OSIRIS

Observatoire sur les systèmes d’information, les réseaux et les inforoutes au Sénégal

Show navigation Hide navigation
  • OSIRIS
    • Objectifs
    • Partenaires
  • Ressources
    • Société de l’Information
    • Politique nationale
    • Législation et réglementation
    • Etudes et recherches
    • Points de vue
  • Articles de presse
  • Chiffres clés
    • Le Sénégal numérique
    • Principaux tarifs
    • Principaux indicateurs
  • Opportunités
    • Projets

Accueil > Articles de presse > Année 2026 > Janvier 2026 > Justice et numérique : le Président Bassirou Diomaye Faye trace les contours (…)

Justice et numérique : le Président Bassirou Diomaye Faye trace les contours d’une refondation institutionnelle

jeudi 22 janvier 2026

Usages et comportements

Le Président de la République, Bassirou Diomaye Faye, a présidé ce matin à la Cour suprême de Dakar la cérémonie solennelle de rentrée des Cours et Tribunaux, un rendez-vous majeur pour l’institution judiciaire sénégalaise. Dans une allocution dense et structurante, le chef de l’État, par ailleurs Président du Conseil supérieur de la magistrature, a réaffirmé sa volonté de faire de la transformation numérique l’un des leviers centraux de la refondation de la justice.
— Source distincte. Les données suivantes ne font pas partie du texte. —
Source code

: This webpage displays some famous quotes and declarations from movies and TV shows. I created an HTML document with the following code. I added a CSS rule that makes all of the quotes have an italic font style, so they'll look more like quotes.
Pour lui, cette mutation n’est ni un luxe ni une option politique. Elle s’impose comme une « exigence morale, institutionnelle et démocratique », directement inscrite dans le contrat de gouvernance issu de la troisième alternance démocratique.

« Le peuple, attentif et impatient, nous jauge, s’interroge, doute et critique. C’est son droit le plus absolu », a-t-il reconnu, avant de fixer à l’institution judiciaire une mission claire : « rassurer, expliquer, convaincre ».

À travers cette déclaration, Bassirou Diomaye Faye situe la justice au cœur du pacte de confiance entre l’État et les citoyens, faisant de sa modernisation une condition essentielle de la crédibilité démocratique.

Le numérique, entre levier de performance et défi éthique

Placée sous le thème « Le juge face au défi du numérique », cette rentrée judiciaire 2026 a permis au Président de la République de poser un diagnostic lucide sur l’impact de la révolution digitale dans le fonctionnement des institutions. Il a souligné que le numérique, renforcé par l’essor de l’intelligence artificielle, transforme déjà en profondeur les méthodes de travail, les procédures et les cultures professionnelles au sein de la justice.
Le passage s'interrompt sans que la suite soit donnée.